▼▼▼
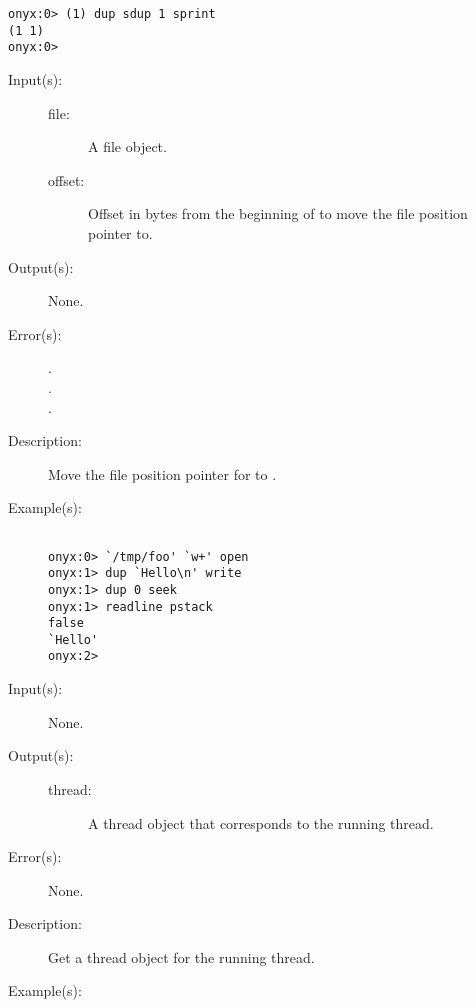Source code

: \begin{description}
\begin{description}
\begin{verbatim}
onyx:0> (1) dup sdup 1 sprint
(1 1)
onyx:0>
		\end{verbatim}
	\end{description}
\label{systemdict:seek}
\item[{\onyxop{file offset}{seek}{--}}: ]
	\begin{description}\item[]
	\item[Input(s): ]
		\begin{description}\item[]
		\item[file: ]
			A file object.
		\item[offset: ]
			Offset in bytes from the beginning of 
			to move the file position pointer to.
		\end{description}
	\item[Output(s): ] None.
	\item[Error(s): ]
		\begin{description}\item[]
		\item[.]
		\item[.]
		\item[.]
		\end{description}
	\item[Description: ]
		Move the file position pointer for  to
		.
	\item[Example(s): ]\begin{verbatim}

onyx:0> `/tmp/foo' `w+' open
onyx:1> dup `Hello\n' write
onyx:1> dup 0 seek
onyx:1> readline pstack
false
`Hello'
onyx:2>
		\end{verbatim}
	\end{description}
\label{systemdict:self}
\item[{\onyxop{--}{self}{thread}}: ]
	\begin{description}\item[]
	\item[Input(s): ] None.
	\item[Output(s): ]
		\begin{description}\item[]
		\item[thread: ]
			A thread object that corresponds to the running thread.
		\end{description}
	\item[Error(s): ] None.
	\item[Description: ]
		Get a thread object for the running thread.
	\item[Example(s): ]\begin{verbatim}


\end{verbatim}
\end{description}
\end{description}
▲▲▲
## [What you have to do]
All lines above that include the word "file" must be copied into the answer.

## [Task response]
\item[{\onyxop{file offset}{seek}{--}}: ]
		\item[file: ]
			A file object.
			to move the file position pointer to.
		Move the file position pointer for  to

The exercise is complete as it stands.